Entries supplied:
>>
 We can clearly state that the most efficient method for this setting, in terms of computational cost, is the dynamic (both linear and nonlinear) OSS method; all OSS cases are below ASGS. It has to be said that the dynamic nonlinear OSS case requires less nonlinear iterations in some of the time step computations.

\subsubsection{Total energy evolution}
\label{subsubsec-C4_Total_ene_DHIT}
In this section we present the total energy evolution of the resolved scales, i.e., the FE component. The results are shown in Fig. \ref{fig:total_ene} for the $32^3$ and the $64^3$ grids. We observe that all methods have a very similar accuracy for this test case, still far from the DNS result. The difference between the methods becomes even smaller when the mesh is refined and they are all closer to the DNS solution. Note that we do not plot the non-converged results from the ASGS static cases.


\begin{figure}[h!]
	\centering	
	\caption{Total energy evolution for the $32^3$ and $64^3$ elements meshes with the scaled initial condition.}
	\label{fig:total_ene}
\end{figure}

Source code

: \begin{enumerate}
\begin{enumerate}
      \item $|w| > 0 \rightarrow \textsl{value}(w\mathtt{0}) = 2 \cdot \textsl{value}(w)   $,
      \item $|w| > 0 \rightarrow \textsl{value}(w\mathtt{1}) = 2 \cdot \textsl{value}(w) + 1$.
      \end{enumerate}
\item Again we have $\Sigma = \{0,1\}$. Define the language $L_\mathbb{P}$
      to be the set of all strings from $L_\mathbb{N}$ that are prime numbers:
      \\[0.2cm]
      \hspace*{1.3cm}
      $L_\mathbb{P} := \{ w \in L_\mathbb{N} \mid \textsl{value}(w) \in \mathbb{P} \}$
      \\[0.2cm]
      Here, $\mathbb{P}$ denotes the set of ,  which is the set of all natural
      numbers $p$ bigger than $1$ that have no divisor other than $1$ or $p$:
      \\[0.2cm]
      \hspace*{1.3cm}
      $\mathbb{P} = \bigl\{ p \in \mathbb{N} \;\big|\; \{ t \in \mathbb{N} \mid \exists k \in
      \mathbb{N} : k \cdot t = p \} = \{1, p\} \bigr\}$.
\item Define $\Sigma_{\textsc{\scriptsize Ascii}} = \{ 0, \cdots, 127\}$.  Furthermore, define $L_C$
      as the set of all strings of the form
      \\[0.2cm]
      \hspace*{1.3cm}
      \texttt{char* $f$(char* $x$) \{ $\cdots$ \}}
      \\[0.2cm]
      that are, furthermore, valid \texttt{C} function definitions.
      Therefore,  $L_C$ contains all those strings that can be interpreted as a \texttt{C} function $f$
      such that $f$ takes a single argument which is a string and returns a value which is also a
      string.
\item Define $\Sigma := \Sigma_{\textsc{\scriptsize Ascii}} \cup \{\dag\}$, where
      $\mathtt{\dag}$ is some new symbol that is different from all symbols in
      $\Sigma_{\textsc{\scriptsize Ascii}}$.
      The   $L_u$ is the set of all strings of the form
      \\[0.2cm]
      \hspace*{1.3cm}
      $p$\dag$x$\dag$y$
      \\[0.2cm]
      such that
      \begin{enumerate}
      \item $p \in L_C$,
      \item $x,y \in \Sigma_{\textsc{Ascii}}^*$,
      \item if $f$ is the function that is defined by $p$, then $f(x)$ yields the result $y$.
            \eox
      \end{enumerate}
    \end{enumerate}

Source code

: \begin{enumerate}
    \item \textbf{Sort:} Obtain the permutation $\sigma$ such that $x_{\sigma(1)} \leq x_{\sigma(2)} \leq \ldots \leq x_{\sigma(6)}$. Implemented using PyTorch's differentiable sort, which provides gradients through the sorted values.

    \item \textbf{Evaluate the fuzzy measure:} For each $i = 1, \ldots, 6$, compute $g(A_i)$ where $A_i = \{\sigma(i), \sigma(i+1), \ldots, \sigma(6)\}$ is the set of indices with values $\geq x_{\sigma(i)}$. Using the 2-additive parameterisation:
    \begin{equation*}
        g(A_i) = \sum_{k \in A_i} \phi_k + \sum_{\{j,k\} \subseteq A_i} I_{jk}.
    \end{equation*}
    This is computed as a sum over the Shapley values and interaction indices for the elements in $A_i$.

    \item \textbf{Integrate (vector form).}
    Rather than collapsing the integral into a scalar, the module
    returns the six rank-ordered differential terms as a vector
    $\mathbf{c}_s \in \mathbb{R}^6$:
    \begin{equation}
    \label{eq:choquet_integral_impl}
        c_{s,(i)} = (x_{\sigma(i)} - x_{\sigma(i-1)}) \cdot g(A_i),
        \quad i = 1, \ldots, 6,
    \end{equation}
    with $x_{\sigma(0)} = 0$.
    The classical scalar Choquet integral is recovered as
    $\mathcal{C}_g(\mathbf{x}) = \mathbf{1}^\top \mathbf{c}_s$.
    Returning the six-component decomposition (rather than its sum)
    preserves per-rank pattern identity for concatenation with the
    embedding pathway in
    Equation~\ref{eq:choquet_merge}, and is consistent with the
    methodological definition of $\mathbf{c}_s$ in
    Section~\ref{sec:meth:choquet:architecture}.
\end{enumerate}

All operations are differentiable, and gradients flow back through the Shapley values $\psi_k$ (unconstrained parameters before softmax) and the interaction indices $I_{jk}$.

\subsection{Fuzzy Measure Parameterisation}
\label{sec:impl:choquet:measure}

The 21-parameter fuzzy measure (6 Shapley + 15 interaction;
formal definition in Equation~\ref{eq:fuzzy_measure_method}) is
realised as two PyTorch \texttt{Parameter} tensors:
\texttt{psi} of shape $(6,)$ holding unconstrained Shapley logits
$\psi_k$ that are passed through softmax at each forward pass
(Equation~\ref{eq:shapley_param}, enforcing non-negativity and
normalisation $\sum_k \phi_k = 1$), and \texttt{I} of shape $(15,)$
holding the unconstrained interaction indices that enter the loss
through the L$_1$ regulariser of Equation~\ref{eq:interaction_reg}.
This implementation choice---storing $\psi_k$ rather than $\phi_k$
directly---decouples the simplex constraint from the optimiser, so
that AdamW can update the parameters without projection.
<<
What you are asked to do:
Could you reproduce all of the entries exactly as they appear?

Answer below:
 We can clearly state that the most efficient method for this setting, in terms of computational cost, is the dynamic (both linear and nonlinear) OSS method; all OSS cases are below ASGS. It has to be said that the dynamic nonlinear OSS case requires less nonlinear iterations in some of the time step computations.

\subsubsection{Total energy evolution}
\label{subsubsec-C4_Total_ene_DHIT}
In this section we present the total energy evolution of the resolved scales, i.e., the FE component. The results are shown in Fig. \ref{fig:total_ene} for the $32^3$ and the $64^3$ grids. We observe that all methods have a very similar accuracy for this test case, still far from the DNS result. The difference between the methods becomes even smaller when the mesh is refined and they are all closer to the DNS solution. Note that we do not plot the non-converged results from the ASGS static cases.


\begin{figure}[h!]
	\centering	
	\caption{Total energy evolution for the $32^3$ and $64^3$ elements meshes with the scaled initial condition.}
	\label{fig:total_ene}
\end{figure}

Source code

: \begin{enumerate}
\begin{enumerate}
      \item $|w| > 0 \rightarrow \textsl{value}(w\mathtt{0}) = 2 \cdot \textsl{value}(w)   $,
      \item $|w| > 0 \rightarrow \textsl{value}(w\mathtt{1}) = 2 \cdot \textsl{value}(w) + 1$.
      \end{enumerate}
\item Again we have $\Sigma = \{0,1\}$. Define the language $L_\mathbb{P}$
      to be the set of all strings from $L_\mathbb{N}$ that are prime numbers:
      \\[0.2cm]
      \hspace*{1.3cm}
      $L_\mathbb{P} := \{ w \in L_\mathbb{N} \mid \textsl{value}(w) \in \mathbb{P} \}$
      \\[0.2cm]
      Here, $\mathbb{P}$ denotes the set of ,  which is the set of all natural
      numbers $p$ bigger than $1$ that have no divisor other than $1$ or $p$:
      \\[0.2cm]
      \hspace*{1.3cm}
      $\mathbb{P} = \bigl\{ p \in \mathbb{N} \;\big|\; \{ t \in \mathbb{N} \mid \exists k \in
      \mathbb{N} : k \cdot t = p \} = \{1, p\} \bigr\}$.
\item Define $\Sigma_{\textsc{\scriptsize Ascii}} = \{ 0, \cdots, 127\}$.  Furthermore, define $L_C$
      as the set of all strings of the form
      \\[0.2cm]
      \hspace*{1.3cm}
      \texttt{char* $f$(char* $x$) \{ $\cdots$ \}}
      \\[0.2cm]
      that are, furthermore, valid \texttt{C} function definitions.
      Therefore,  $L_C$ contains all those strings that can be interpreted as a \texttt{C} function $f$
      such that $f$ takes a single argument which is a string and returns a value which is also a
      string.
\item Define $\Sigma := \Sigma_{\textsc{\scriptsize Ascii}} \cup \{\dag\}$, where
      $\mathtt{\dag}$ is some new symbol that is different from all symbols in
      $\Sigma_{\textsc{\scriptsize Ascii}}$.
      The   $L_u$ is the set of all strings of the form
      \\[0.2cm]
      \hspace*{1.3cm}
      $p$\dag$x$\dag$y$
      \\[0.2cm]
      such that
      \begin{enumerate}
      \item $p \in L_C$,
      \item $x,y \in \Sigma_{\textsc{Ascii}}^*$,
      \item if $f$ is the function that is defined by $p$, then $f(x)$ yields the result $y$.
            \eox
      \end{enumerate}
    \end{enumerate}

Source code

: \begin{enumerate}
    \item \textbf{Sort:} Obtain the permutation $\sigma$ such that $x_{\sigma(1)} \leq x_{\sigma(2)} \leq \ldots \leq x_{\sigma(6)}$. Implemented using PyTorch's differentiable sort, which provides gradients through the sorted values.

    \item \textbf{Evaluate the fuzzy measure:} For each $i = 1, \ldots, 6$, compute $g(A_i)$ where $A_i = \{\sigma(i), \sigma(i+1), \ldots, \sigma(6)\}$ is the set of indices with values $\geq x_{\sigma(i)}$. Using the 2-additive parameterisation:
    \begin{equation*}
        g(A_i) = \sum_{k \in A_i} \phi_k + \sum_{\{j,k\} \subseteq A_i} I_{jk}.
    \end{equation*}
    This is computed as a sum over the Shapley values and interaction indices for the elements in $A_i$.

    \item \textbf{Integrate (vector form).}
    Rather than collapsing the integral into a scalar, the module
    returns the six rank-ordered differential terms as a vector
    $\mathbf{c}_s \in \mathbb{R}^6$:
    \begin{equation}
    \label{eq:choquet_integral_impl}
        c_{s,(i)} = (x_{\sigma(i)} - x_{\sigma(i-1)}) \cdot g(A_i),
        \quad i = 1, \ldots, 6,
    \end{equation}
    with $x_{\sigma(0)} = 0$.
    The classical scalar Choquet integral is recovered as
    $\mathcal{C}_g(\mathbf{x}) = \mathbf{1}^\top \mathbf{c}_s$.
    Returning the six-component decomposition (rather than its sum)
    preserves per-rank pattern identity for concatenation with the
    embedding pathway in
    Equation~\ref{eq:choquet_merge}, and is consistent with the
    methodological definition of $\mathbf{c}_s$ in
    Section~\ref{sec:meth:choquet:architecture}.
\end{enumerate}

All operations are differentiable, and gradients flow back through the Shapley values $\psi_k$ (unconstrained parameters before softmax) and the interaction indices $I_{jk}$.

\subsection{Fuzzy Measure Parameterisation}
\label{sec:impl:choquet:measure}

The 21-parameter fuzzy measure (6 Shapley + 15 interaction;
formal definition in Equation~\ref{eq:fuzzy_measure_method}) is
realised as two PyTorch \texttt{Parameter} tensors:
\texttt{psi} of shape $(6,)$ holding unconstrained Shapley logits
$\psi_k$ that are passed through softmax at each forward pass
(Equation~\ref{eq:shapley_param}, enforcing non-negativity and
normalisation $\sum_k \phi_k = 1$), and \texttt{I} of shape $(15,)$
holding the unconstrained interaction indices that enter the loss
through the L$_1$ regulariser of Equation~\ref{eq:interaction_reg}.
This implementation choice---storing $\psi_k$ rather than $\phi_k$
directly---decouples the simplex constraint from the optimiser, so
that AdamW can update the parameters without projection.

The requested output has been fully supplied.